■ Brief:
Extract every line from the records below that contains the word "analyses".

[Source texts of formatted documents]

::::::::

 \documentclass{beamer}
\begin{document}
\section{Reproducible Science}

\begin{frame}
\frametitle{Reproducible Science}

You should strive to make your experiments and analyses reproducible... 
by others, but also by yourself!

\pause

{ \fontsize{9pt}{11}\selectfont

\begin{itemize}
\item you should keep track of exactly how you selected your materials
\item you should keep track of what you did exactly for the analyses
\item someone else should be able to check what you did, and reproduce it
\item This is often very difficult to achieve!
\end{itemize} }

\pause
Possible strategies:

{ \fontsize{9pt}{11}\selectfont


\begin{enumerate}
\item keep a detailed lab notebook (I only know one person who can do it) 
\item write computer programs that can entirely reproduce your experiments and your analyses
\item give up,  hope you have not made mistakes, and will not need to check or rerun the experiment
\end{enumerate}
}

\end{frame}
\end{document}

::::::::

■ Answer to this problem:
You should strive to make your experiments and analyses reproducible... 
\item you should keep track of what you did exactly for the analyses
\item write computer programs that can entirely reproduce your experiments and your analyses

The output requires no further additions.